Bottles is a Graphical User Interface (GUI) to aid in setting up the WINdows Emulator (WINE). Bottles has many benefits over WINE by itself.
For anyone who uses WINE, you need to look into Bottles.
Bottles provides more abilities than WINE alone and includes the following:
- Backup Bottles
- Restore a bottle to previous version
- Built-in dependency manager
These are some of the benefits and we can get into these individually.
Each Bottle is sand-boxed so it cannot access your Linux HOME folder and vice versa. This keeps your files safe from anything that may cause file corruption. It is easy to make a backup of a Bottle, which can be restored later. Bottles can be imported as well from PlayOnLinux and Lutris. Any backup can be restored to a previous version. If something fails in a bottle, you can restore it to a previous state when the bottle was working.

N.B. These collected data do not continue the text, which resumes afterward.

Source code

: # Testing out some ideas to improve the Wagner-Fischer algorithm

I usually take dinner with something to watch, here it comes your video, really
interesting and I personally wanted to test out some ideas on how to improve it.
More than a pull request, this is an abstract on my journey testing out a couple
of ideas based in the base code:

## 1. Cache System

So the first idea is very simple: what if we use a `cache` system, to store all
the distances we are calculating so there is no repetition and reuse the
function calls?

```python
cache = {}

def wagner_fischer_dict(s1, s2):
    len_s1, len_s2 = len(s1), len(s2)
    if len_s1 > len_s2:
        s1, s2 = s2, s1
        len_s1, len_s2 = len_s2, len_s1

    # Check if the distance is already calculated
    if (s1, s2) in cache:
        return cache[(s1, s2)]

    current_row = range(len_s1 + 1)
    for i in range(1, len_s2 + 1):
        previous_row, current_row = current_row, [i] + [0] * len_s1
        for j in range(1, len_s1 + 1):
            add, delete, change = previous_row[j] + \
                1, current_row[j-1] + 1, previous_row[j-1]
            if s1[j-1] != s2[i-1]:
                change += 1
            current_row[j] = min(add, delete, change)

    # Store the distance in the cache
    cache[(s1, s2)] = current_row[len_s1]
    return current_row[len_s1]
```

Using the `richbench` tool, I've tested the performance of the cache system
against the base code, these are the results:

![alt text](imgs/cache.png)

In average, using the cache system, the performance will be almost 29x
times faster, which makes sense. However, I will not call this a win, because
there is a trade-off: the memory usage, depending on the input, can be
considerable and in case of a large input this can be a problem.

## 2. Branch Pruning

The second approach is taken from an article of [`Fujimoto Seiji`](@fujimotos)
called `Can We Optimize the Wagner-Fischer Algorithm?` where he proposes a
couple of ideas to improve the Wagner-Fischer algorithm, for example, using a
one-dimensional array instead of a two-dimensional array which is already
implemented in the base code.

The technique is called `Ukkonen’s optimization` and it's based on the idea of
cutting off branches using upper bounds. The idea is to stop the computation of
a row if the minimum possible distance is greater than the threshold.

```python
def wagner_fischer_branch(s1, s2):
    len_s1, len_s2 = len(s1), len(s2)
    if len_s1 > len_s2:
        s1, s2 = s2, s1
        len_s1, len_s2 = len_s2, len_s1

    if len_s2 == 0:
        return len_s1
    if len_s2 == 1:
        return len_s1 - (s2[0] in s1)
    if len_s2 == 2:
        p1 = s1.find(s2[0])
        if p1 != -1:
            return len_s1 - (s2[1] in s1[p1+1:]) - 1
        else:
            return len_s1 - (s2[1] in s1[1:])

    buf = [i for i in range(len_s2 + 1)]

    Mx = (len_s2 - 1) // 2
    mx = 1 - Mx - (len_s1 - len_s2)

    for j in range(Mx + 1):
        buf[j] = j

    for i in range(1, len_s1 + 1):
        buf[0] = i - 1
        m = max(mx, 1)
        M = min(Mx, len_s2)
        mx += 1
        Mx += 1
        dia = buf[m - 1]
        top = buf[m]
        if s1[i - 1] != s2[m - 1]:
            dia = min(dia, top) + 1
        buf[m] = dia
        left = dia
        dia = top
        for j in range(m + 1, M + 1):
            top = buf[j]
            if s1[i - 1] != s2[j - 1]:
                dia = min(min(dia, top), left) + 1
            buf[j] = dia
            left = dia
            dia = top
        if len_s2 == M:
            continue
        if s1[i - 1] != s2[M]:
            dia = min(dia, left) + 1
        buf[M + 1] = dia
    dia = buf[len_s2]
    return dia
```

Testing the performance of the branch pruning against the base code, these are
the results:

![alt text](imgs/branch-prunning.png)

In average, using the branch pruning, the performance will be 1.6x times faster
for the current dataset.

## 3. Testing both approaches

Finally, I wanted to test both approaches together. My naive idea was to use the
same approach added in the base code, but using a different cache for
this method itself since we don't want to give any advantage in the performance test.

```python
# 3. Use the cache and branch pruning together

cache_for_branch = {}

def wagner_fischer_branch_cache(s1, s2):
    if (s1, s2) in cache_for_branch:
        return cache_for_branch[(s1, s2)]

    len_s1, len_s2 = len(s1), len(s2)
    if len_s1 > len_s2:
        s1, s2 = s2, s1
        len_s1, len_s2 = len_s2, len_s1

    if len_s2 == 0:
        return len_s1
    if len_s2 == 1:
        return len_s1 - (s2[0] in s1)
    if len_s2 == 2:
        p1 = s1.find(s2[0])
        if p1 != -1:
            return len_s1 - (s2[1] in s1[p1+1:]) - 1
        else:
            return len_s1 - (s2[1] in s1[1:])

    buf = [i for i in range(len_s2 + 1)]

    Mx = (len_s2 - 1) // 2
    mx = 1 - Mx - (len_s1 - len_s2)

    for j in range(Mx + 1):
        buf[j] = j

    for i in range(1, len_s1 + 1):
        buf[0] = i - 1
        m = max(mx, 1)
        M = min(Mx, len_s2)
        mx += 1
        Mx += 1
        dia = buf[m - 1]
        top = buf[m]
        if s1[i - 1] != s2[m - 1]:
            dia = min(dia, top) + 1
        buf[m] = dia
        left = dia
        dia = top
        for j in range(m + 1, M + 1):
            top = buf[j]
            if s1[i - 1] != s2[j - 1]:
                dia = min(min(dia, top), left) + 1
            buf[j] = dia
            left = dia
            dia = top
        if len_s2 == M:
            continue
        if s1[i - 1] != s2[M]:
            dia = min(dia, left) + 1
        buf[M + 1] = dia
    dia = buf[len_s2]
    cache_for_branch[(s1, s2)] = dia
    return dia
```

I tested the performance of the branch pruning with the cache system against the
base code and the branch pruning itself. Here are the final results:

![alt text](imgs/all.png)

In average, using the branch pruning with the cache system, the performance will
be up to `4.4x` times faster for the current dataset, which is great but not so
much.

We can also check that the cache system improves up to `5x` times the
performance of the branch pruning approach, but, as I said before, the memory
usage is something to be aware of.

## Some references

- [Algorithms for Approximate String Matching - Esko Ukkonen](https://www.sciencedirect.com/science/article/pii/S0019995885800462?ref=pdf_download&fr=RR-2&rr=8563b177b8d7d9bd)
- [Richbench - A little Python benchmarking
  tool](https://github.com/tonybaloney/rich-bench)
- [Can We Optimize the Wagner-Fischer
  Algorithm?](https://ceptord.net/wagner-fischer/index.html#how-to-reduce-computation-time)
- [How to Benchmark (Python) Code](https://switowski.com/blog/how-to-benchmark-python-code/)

Environments is a ready-to-use configuration for a specific application. The environment includes settings, dependencies and libraries needed for an application. Three environments exist: Gaming, Software and Custom.
Different WINE prefixes can be managed, called bottles.
The built-in dependency manager will automatically install any dependency files needed by an application.
Bottles is very customizable, as we’ll see as we install and use it.
Let’s get Bottles installed on your system.
We will need ‘flatpak’ installed for Bottles. You can install Bottle without ‘flatpak’, but it is suggested to use ‘flatpak’.
To install ‘flatpak’ in Ubuntu, use the following command:
sudo apt install flatpak -y
We now need to install the ‘flathub’ repository (it is all on one line):
flatpak remote-add –if-not-exists flathub https://flathub.org/repo/flathub.flatpakrepo
After we install ‘flatpak’ and the repository set up, you install Bottles with the command:
flatpak install flathub com.usebottles.bottles
You should be prompted twice to continue. Just press ‘y’ and enter to accept the installation of Bottles.
Once Bottles is installed, you need to run ‘bottles’. Go to the bottom left corner, the default location, and open ‘Show Applications. Type ‘bottles’ and press enter. Bottles should start and after pressing ‘Next’ a few times, the button should change to ‘Install’. The application should install a ‘runner’. A ‘runner’ is a different build or variation of WINE. After ‘Bottles’ downloads and install the runner, you will see a message that the install was successful and you are ready to create a Bottle.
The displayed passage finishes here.